Shelly: We often like to say that our mission is to feed more people healthier food. Healthy food means that it is grown sustainably. The local piece is also important because we’re not having food travel so far.
Irv: When the food is allowed to grow in the field for longer and picked when it’s ripe, it has more nutrients. And it’s tastier because nutrients are what makes for flavor. That’s why those cardboard tomatoes don’t taste like anything—nothing in 'em!
Shelly: We work on the "more [people]" part by focusing on affordability and convenience.
How are you different from a CSA?
Irv: It really is an effort on our part to offer more choice and flexibility and convenience and customer service. You can order what you want, when you want. So we have an option for the customer to select their own mix [or go à la carte]; they don’t have to select a box.

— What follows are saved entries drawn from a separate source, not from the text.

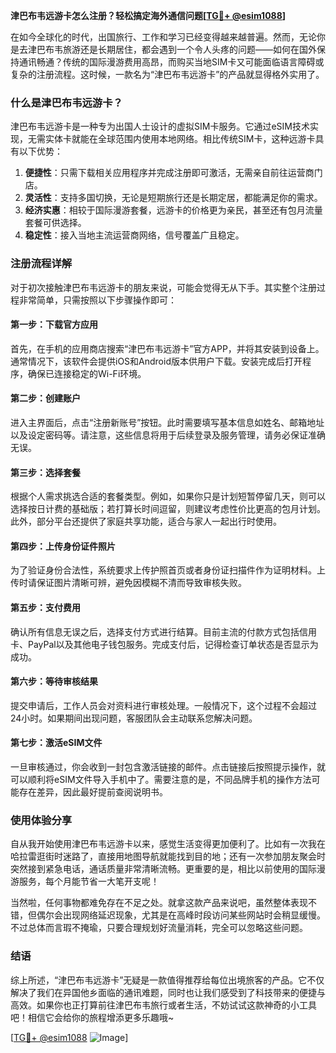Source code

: **津巴布韦远游卡怎么注册？轻松搞定海外通信问题[[TG💪+ @esim1088](https://t.me/s/esim1088)]**

在如今全球化的时代，出国旅行、工作和学习已经变得越来越普遍。然而，无论你是去津巴布韦旅游还是长期居住，都会遇到一个令人头疼的问题——如何在国外保持通讯畅通？传统的国际漫游费用高昂，而购买当地SIM卡又可能面临语言障碍或复杂的注册流程。这时候，一款名为“津巴布韦远游卡”的产品就显得格外实用了。

### 什么是津巴布韦远游卡？

津巴布韦远游卡是一种专为出国人士设计的虚拟SIM卡服务。它通过eSIM技术实现，无需实体卡就能在全球范围内使用本地网络。相比传统SIM卡，这种远游卡具有以下优势：
1. **便捷性**：只需下载相关应用程序并完成注册即可激活，无需亲自前往运营商门店。
2. **灵活性**：支持多国切换，无论是短期旅行还是长期定居，都能满足你的需求。
3. **经济实惠**：相较于国际漫游套餐，远游卡的价格更为亲民，甚至还有包月流量套餐可供选择。
4. **稳定性**：接入当地主流运营商网络，信号覆盖广且稳定。

### 注册流程详解

对于初次接触津巴布韦远游卡的朋友来说，可能会觉得无从下手。其实整个注册过程非常简单，只需按照以下步骤操作即可：

#### 第一步：下载官方应用
首先，在手机的应用商店搜索“津巴布韦远游卡”官方APP，并将其安装到设备上。通常情况下，该软件会提供iOS和Android版本供用户下载。安装完成后打开程序，确保已连接稳定的Wi-Fi环境。

#### 第二步：创建账户
进入主界面后，点击“注册新账号”按钮。此时需要填写基本信息如姓名、邮箱地址以及设定密码等。请注意，这些信息将用于后续登录及服务管理，请务必保证准确无误。

#### 第三步：选择套餐
根据个人需求挑选合适的套餐类型。例如，如果你只是计划短暂停留几天，则可以选择按日计费的基础版；若打算长时间逗留，则建议考虑性价比更高的包月计划。此外，部分平台还提供了家庭共享功能，适合与家人一起出行时使用。

#### 第四步：上传身份证件照片
为了验证身份合法性，系统要求上传护照首页或者身份证扫描件作为证明材料。上传时请保证图片清晰可辨，避免因模糊不清而导致审核失败。

#### 第五步：支付费用
确认所有信息无误之后，选择支付方式进行结算。目前主流的付款方式包括信用卡、PayPal以及其他电子钱包服务。完成支付后，记得检查订单状态是否显示为成功。

#### 第六步：等待审核结果
提交申请后，工作人员会对资料进行审核处理。一般情况下，这个过程不会超过24小时。如果期间出现问题，客服团队会主动联系您解决问题。

#### 第七步：激活eSIM文件
一旦审核通过，你会收到一封包含激活链接的邮件。点击链接后按照提示操作，就可以顺利将eSIM文件导入手机中了。需要注意的是，不同品牌手机的操作方法可能存在差异，因此最好提前查阅说明书。

### 使用体验分享

自从我开始使用津巴布韦远游卡以来，感觉生活变得更加便利了。比如有一次我在哈拉雷逛街时迷路了，直接用地图导航就能找到目的地；还有一次参加朋友聚会时突然接到紧急电话，通话质量非常清晰流畅。更重要的是，相比以前使用的国际漫游服务，每个月能节省一大笔开支呢！

当然啦，任何事物都难免存在不足之处。就拿这款产品来说吧，虽然整体表现不错，但偶尔会出现网络延迟现象，尤其是在高峰时段访问某些网站时会稍显缓慢。不过总体而言瑕不掩瑜，只要合理规划好流量消耗，完全可以忽略这些问题。

### 结语

综上所述，“津巴布韦远游卡”无疑是一款值得推荐给每位出境旅客的产品。它不仅解决了我们在异国他乡面临的通讯难题，同时也让我们感受到了科技带来的便捷与高效。如果你也正打算前往津巴布韦旅行或者生活，不妨试试这款神奇的小工具吧！相信它会给你的旅程增添更多乐趣哦~

[[TG💪+ @esim1088](https://t.me/s/esim1088) ![Image](https://i.postimg.cc/4NQfJmqS/Snipaste-2025-05-13-00-14-12.png)]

Shelly: [Going back to affordability,] with a CSA, you sign up for the whole season and you pay it up front—not everyone can afford that. We’re pay as you go.
Irv: There’s also the convenience factor. [Most CSAs make you come to a pickup location to get your box every week, but we deliver.] If you have mobility challenges or you’re busy or it’s raining and you don’t feel like going to your pickup location, no problem, because we deliver to your home.

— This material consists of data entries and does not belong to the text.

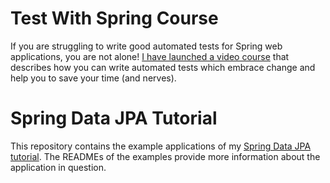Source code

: # Test With Spring Course

If you are struggling to write good automated tests for Spring web applications, you are not alone! [I have launched a video course](https://www.testwithspring.com/?utm_source=github&utm_medium=socialb&utm_content=spring-data-jpa&utm_campaign=test-with-spring-course-presales) that describes how you can write automated tests which embrace change and help you to save your time (and nerves).

# Spring Data JPA Tutorial

This repository contains the example applications of my [Spring Data JPA tutorial](http://www.petrikainulainen.net/spring-data-jpa-tutorial/). The READMEs of the examples provide more information about the application in question.
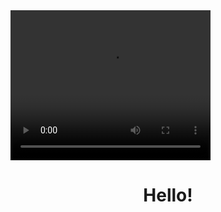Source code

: <video width="320" height="240" controls="controls">
  <source src="./assets/sailing_vid.mp4"
          type="video/mp4"/>
</video>
<h1 align='center'>Hello!</h1>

Shelly: I do want to say that if people really want to connect with one farm, [and they have the money and the time to do so, then] they should absolutely do that. It’s a wonderful relationship and we’re [only] trying to provide for the other people where that doesn’t work. I don’t want any of this to come off [as being anti-CSA].
How do you find new growers to work with? Do you visit the farms? How many new ones do you add each year?
Irv: It’s a really close relationship, and in many cases, the growers have become close friends. It’s really what makes the business fun. I go to farm conferences and meet-the-grower events. Shelly: These really are people we share values with [and make] a lot of handshakes with. We don’t have written contracts with [them]. It’s all just a value relationship. [And] we probably work with over 100 small Midwestern farms at this point. Irv: It’s a collaborative spirit we bring to this business. We aren’t just looking for the cheapest carrot every week, where you can jilt the grower who sold you the carrots the week before. We really go the extra mile for each other. ... It’s a longer-term thing than just trying to get the best deal we can this week.
Any plans to expand? For instance, I see you guys put up that you’re starting to sell fresh milk this week.
Shelly: Oh yes, the milk! That’s very exciting.
Irv: We’ve offered milk in plastic bottles from the beginning, but this is our first week offering the glass-bottle option. The market speaks—people want it, and we try to understand what our customers want.
Shelly: Some people want the glass bottle because they don’t want to consume anything that’s been in plastic. Some people like how glass bottles keep the milk really chilled. ... It took a while to find a glass-bottle milk that is organic—this is the only one available in the Chicagoland area. The other ones, like Oberweis, don’t have the growth hormone, but they’re not organic, so the cows could be eating GMO feed and stuff like that.
Photo courtesy of Fresh Picks
Nathalie is a writer and editor on the Guide's food team. Originally from Virginia, she now lives in Chicago, where she regularly indulges her love of tortas, bibimbap, and Cheez-Its. Follow her on Twitter @maviswillsaveus.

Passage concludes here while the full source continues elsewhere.